How do I capture the first 3 paragraphs from the second chapter in an epub file?
I am using Nodejs and the following modules epub.js
multer
fs
epub-metadata
. My app sends an epub file from the client side to the servers side for parsing.
There is a folder called uploads
in the same directory as the server.js
.
When I run my app, the server side is able to successfully capture the books Metadata
using:
// Extract metadata using epub-metadata
const title = book.metadata.title;
console.log('EPUB Metadata:', book.metadata);
Yielding:
EPUB Metadata: {
description: '¡Aprende a utilizar el storytelling para ganar cualquier concurso! Con este libro, descubre cómo destacar entre la multitud y ganar el primer lugar en cualquier competición. ¡Sé el ganador!',
language: 'es',
creator: 'Zuan Ásvarez',
creatorFileAs: 'Zuan Ásvarez',
title: '¡Sé el ganador! Utiliza el poder del storytelling para destacar en cualquier concurso y ganar el primer lugar.',
UUID: '6A5EE928-BDA4-4246-BF14-56587BD6B885',
subject: 'marketing',
'calibre:timestamp': '2023-03-31T06:42:00.358647',
cover: 'cover'
}
I am also able to successfully capture the Table of contents
using:
// Find the table of contents
const tableOfContents = book.toc;
console.log('############ tableOfContents ##########: ', tableOfContents);
Yielding:
############ tableOfContents ##########: [
{
level: 0,
order: 1,
title: 'Capítulo 1: Introducción: ¿Por qué el storytelling es importante en los concursos?',
href: 'tmp_0244159-4fb3f440-afd3-41f7-8ef2-ff4c6ff37440_W9DfRi.ch.fixed.fc.tidied.stylehacked.xfixed.sc_split_003.html#cap1',
id: 'd2cb557e-f55f-4128-9abb-c266bdf5be9b'
},
{
level: 0,
order: 2,
title: 'Capítulo 2: Identifica tu audiencia y los objetivos del concurso',
href: 'tmp_0244159-4fb3f440-afd3-41f7-8ef2-ff4c6ff37440_W9DfRi.ch.fixed.fc.tidied.stylehacked.xfixed.sc_split_004.html#cap2',
id: 'a4ac0fda-3bd5-45ab-b602-af38e603fb82'
},
.
.
.
What I am really interested in are the first 3 paragraphs of the second chapter.

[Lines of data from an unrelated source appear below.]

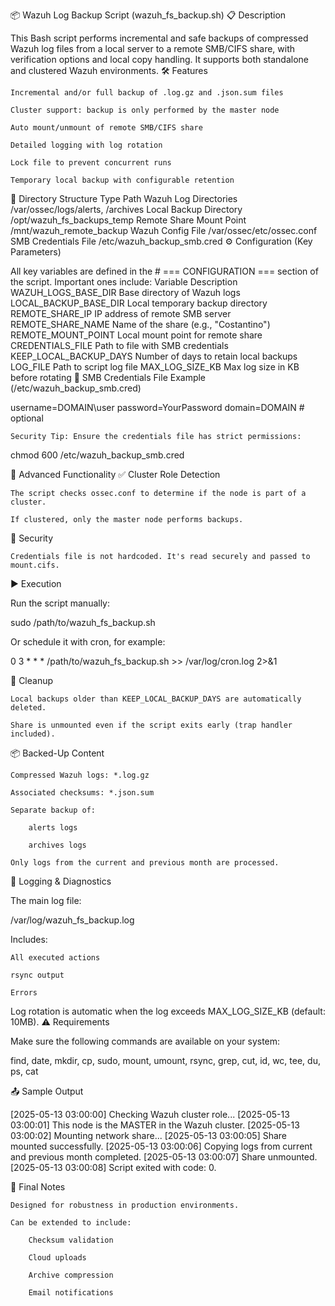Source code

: 📦 Wazuh Log Backup Script (wazuh_fs_backup.sh)
📋 Description

This Bash script performs incremental and safe backups of compressed Wazuh log files from a local server to a remote SMB/CIFS share, with verification options and local copy handling. It supports both standalone and clustered Wazuh environments.
🛠️ Features

    Incremental and/or full backup of .log.gz and .json.sum files

    Cluster support: backup is only performed by the master node

    Auto mount/unmount of remote SMB/CIFS share

    Detailed logging with log rotation

    Lock file to prevent concurrent runs

    Temporary local backup with configurable retention

📁 Directory Structure
Type	Path
Wazuh Log Directories	/var/ossec/logs/alerts, /archives
Local Backup Directory	/opt/wazuh_fs_backups_temp
Remote Share Mount Point	/mnt/wazuh_remote_backup
Wazuh Config File	/var/ossec/etc/ossec.conf
SMB Credentials File	/etc/wazuh_backup_smb.cred
⚙️ Configuration (Key Parameters)

All key variables are defined in the # === CONFIGURATION === section of the script. Important ones include:
Variable	Description
WAZUH_LOGS_BASE_DIR	Base directory of Wazuh logs
LOCAL_BACKUP_BASE_DIR	Local temporary backup directory
REMOTE_SHARE_IP	IP address of remote SMB server
REMOTE_SHARE_NAME	Name of the share (e.g., "Costantino")
REMOTE_MOUNT_POINT	Local mount point for remote share
CREDENTIALS_FILE	Path to file with SMB credentials
KEEP_LOCAL_BACKUP_DAYS	Number of days to retain local backups
LOG_FILE	Path to script log file
MAX_LOG_SIZE_KB	Max log size in KB before rotating
📄 SMB Credentials File Example (/etc/wazuh_backup_smb.cred)

username=DOMAIN\\user
password=YourPassword
domain=DOMAIN  # optional

    Security Tip: Ensure the credentials file has strict permissions:

chmod 600 /etc/wazuh_backup_smb.cred

🧪 Advanced Functionality
✅ Cluster Role Detection

    The script checks ossec.conf to determine if the node is part of a cluster.

    If clustered, only the master node performs backups.

🔐 Security

    Credentials file is not hardcoded. It's read securely and passed to mount.cifs.

▶️ Execution

Run the script manually:

sudo /path/to/wazuh_fs_backup.sh

Or schedule it with cron, for example:

0 3 * * * /path/to/wazuh_fs_backup.sh >> /var/log/cron.log 2>&1

🧹 Cleanup

    Local backups older than KEEP_LOCAL_BACKUP_DAYS are automatically deleted.

    Share is unmounted even if the script exits early (trap handler included).

📦 Backed-Up Content

    Compressed Wazuh logs: *.log.gz

    Associated checksums: *.json.sum

    Separate backup of:

        alerts logs

        archives logs

    Only logs from the current and previous month are processed.

🚨 Logging & Diagnostics

The main log file:

/var/log/wazuh_fs_backup.log

Includes:

    All executed actions

    rsync output

    Errors

Log rotation is automatic when the log exceeds MAX_LOG_SIZE_KB (default: 10MB).
⚠️ Requirements

Make sure the following commands are available on your system:

find, date, mkdir, cp, sudo, mount, umount, rsync, grep, cut, id, wc, tee, du, ps, cat

📤 Sample Output

[2025-05-13 03:00:00] Checking Wazuh cluster role...
[2025-05-13 03:00:01] This node is the MASTER in the Wazuh cluster.
[2025-05-13 03:00:02] Mounting network share...
[2025-05-13 03:00:05] Share mounted successfully.
[2025-05-13 03:00:06] Copying logs from current and previous month completed.
[2025-05-13 03:00:07] Share unmounted.
[2025-05-13 03:00:08] Script exited with code: 0.

📌 Final Notes

    Designed for robustness in production environments.

    Can be extended to include:

        Checksum validation

        Cloud uploads

        Archive compression

        Email notifications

Find below the entire code.
app.post('/captureBook', upload.single('file'), async (request, response) => {
try {
console.log('## You are in Capture book ###');
// Access the file using request.file
const file = request.file;
if (!file) {
throw new Error('No file uploaded');
}
// Adjust the file paths
const uploadsFolderPath = path.join(__dirname, 'uploads');
const epubFilePath = path.join(uploadsFolderPath, file.filename);
const imagewebroot = '/images/'; // Adjust the prefix for image URLs as needed
const chapterwebroot = '/chapters/'; // Adjust the prefix for chapter URLs as needed
// Create an EPub instance
const book = new EPub(epubFilePath, imagewebroot, chapterwebroot);
// Open the EPUB file
book.on('end', async function () {
try {
// Retrieve the book title
const title = book.metadata.title;
console.log('EPUB Metadata:', book.metadata);
// Extract metadata using epub-metadata
const epubMetadata = await EpubMetadata(epubFilePath);
console.log('Extracted Metadata:', epubMetadata);
// Find the table of contents
const tableOfContents = book.toc;
console.log('############ tableOfContents ##########: ', tableOfContents);
// Loop through the table of contents
for (let item of tableOfContents) {
console.log('########## Table of Contents Item:', item);
// Retrieve the item content
const itemContentPath = path.join(uploadsFolderPath, item.href); // Adjust the path to include the uploads folder
console.log('Loading item content:', itemContentPath);
// Wrap the book.getChapter function in a promise
const getItemContent = () => {
return new Promise((resolve, reject) => {
book.getChapter(itemContentPath, function (error, itemContent) {
if (error) {
console.error('Failed to retrieve item content:', error);
reject(error);
} else {
console.log('Item content loaded:', itemContent);
resolve(itemContent);
}
});
});
};
try {
const itemContent = await getItemContent();
// Rest of the code...
} catch (error) {
console.error(error);
response.status(500).json({ error: 'Failed to retrieve item content' });
return; // Return to avoid further execution
}
}
// Respond with success
response.status(200).json({ message: 'Book capture completed successfully' });
} catch (error) {
console.error(error);
response.status(500).json({ error: 'Failed to process the file' });
}
});
// Handle any parsing errors
book.on('error', function (error) {
console.error(error);
response.status(500).json({ error: 'Failed to process the file' });
});
// Load the EPUB file
book.parse();
} catch (error) {
console.error(error);
response.status(500).json({ error: 'Failed to process the file' });
}
});
The section of code supposed to loop through the table of contents and capture the paragraphs, as seen below, logs Failed to retrieve item content: Error: File not found
########## Table of Contents Item: {
level: 0,
order: 1,
title: 'Capítulo 1: Introducción: ¿Por qué el storytelling es importante en los concursos?',
href: 'tmp_0244159-4fb3f440-afd3-41f7-8ef2-ff4c6ff37440_W9DfRi.ch.fixed.fc.tidied.stylehacked.xfixed.sc_split_003.html#cap1',
id: 'd2cb557e-f55f-4128-9abb-c266bdf5be9b'
}
Loading item content: /home/sirbt/Desktop/epubAI/epubAI/uploads/tmp_0244159-4fb3f440-afd3-41f7-8ef2-ff4c6ff37440_W9DfRi.ch.fixed.fc.tidied.stylehacked.xfixed.sc_split_003.html#cap1
Failed to retrieve item content: Error: File not found
How do I modify my code to ensure that it works?